Tribunal Administratif de MELUN — Décision N° TA77-2516878

jeudi 22 janvier 2026

JuridictionTribunal Administratif de MELUN
SectionTribunal Administratif de MELUN
N° DossierTA77-2516878
TypeOrdonnance
RecoursExcès de pouvoir

Résumé IA

Le Tribunal administratif de Melun, statuant par ordonnance, a rejeté la requête de Mme C... épouse B... contestant le classement sans suite de sa demande de naturalisation par le préfet du Val-de-Marne. La requérante n'avait pas produit l'original de son acte de naissance en arabe lors de l'entretien, comme exigé par la convocation. Le tribunal a estimé que ce moyen était manifestement infondé, car le défaut de production d'une pièce requise justifie légalement un classement sans suite, sans que la requérante ne démontre une impossibilité indépendante de sa volonté. La décision se fonde sur les articles 40 et 41 du décret n° 93-1362 du 30 décembre 1993.

Texte intégral

Vu la procédure suivante :

Par une requête enregistrée le 19 novembre 2025 Mme A... C... épouse B... demande au tribunal d’annuler la décision du 26 septembre 2025 par laquelle le préfet du Val-de-Marne a classé sans suite sa demande de naturalisation.

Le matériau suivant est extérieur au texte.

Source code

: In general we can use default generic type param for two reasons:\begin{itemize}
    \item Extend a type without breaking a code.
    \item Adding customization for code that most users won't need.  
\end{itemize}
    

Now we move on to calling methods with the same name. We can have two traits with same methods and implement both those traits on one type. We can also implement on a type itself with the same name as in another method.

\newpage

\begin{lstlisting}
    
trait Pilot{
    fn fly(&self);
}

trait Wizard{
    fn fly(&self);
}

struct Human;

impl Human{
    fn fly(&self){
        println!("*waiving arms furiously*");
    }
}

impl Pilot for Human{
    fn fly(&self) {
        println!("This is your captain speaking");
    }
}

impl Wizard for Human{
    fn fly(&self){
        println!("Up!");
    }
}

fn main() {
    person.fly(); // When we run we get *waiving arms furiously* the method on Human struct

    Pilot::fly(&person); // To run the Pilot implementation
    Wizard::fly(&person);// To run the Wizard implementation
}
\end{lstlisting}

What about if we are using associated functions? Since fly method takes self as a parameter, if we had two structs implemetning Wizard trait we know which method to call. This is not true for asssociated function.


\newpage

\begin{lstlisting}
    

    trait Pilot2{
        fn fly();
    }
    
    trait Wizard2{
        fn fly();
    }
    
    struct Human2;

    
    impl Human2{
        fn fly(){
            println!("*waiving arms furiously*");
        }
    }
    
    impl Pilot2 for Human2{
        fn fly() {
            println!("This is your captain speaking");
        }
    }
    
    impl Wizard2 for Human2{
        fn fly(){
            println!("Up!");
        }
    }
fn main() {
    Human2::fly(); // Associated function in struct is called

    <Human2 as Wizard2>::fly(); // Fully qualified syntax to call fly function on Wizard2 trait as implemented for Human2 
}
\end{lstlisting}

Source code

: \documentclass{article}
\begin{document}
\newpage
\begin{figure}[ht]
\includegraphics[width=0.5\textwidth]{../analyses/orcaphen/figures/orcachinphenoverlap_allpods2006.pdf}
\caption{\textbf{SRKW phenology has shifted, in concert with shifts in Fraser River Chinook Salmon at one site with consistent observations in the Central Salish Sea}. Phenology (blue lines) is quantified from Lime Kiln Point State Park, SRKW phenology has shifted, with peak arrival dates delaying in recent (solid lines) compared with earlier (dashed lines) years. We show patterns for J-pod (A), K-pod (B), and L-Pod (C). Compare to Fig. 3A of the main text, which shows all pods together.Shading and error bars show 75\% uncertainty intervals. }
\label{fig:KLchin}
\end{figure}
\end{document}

Mme C... épouse B... soulève les moyens suivants : « J’aimerais solliciter votre haute bienveillance une demande de réexaminassions du classement sans suite de ma demande de nationalité française déposée le 24/06/2023 à la Préfecture du Val-de-Marne sous le numéro du dossier (…). J’ai été conviée le 25/09/2025 à 09:30 précises, à la Préfecture du Val-de-Marne - 21-29 avenue du Général de Gaulle - 94000 Créteil, pour l’entretien. / Mon dossier a été classé sans suite pour le motif suivant : Manque de l’acte de naissance en arabe. / En effet il est indiqué sur la convocation la présence obligatoire des originaux des documents et à la suite de votre demande de documents originaux, je souhaite apporter une précision concernant le document que je vous ai présenté en version française uniquement. / Dans mon pays d’origine, l’acte de naissance est officiellement produit en langue française, et la version que j’ai fournie correspond bien à l’original délivré par l’autorité compétente. / J’ai donc présenté uniquement la version française, pensant qu’elle suffisait, puisqu’elle constitue l’original officiel. C’est uniquement à la suite de votre demande supplémentaire de documents originaux dans la langue du pays que j’ai compris que vous attendiez également la version dans la langue locale. / Avec le recul, je réalise que j’aurais dû vérifier plus attentivement vos exigences avant mon rendez-vous. Je suis parfaitement consciente que vos services reçoivent un très grand nombre de demandes et que ma confusion a pu ajouter une charge supplémentaire à votre travail. / Je reconnais mon erreur et je suis bien entendu disposée à fournir l’acte de naissance en arabe dès que possible. Je vous prie donc de bien vouloir réexaminer ma demande de naturalisation à la lumière de ces éléments et de ma volonté manifeste de me conformer à l’ensemble des exigences ».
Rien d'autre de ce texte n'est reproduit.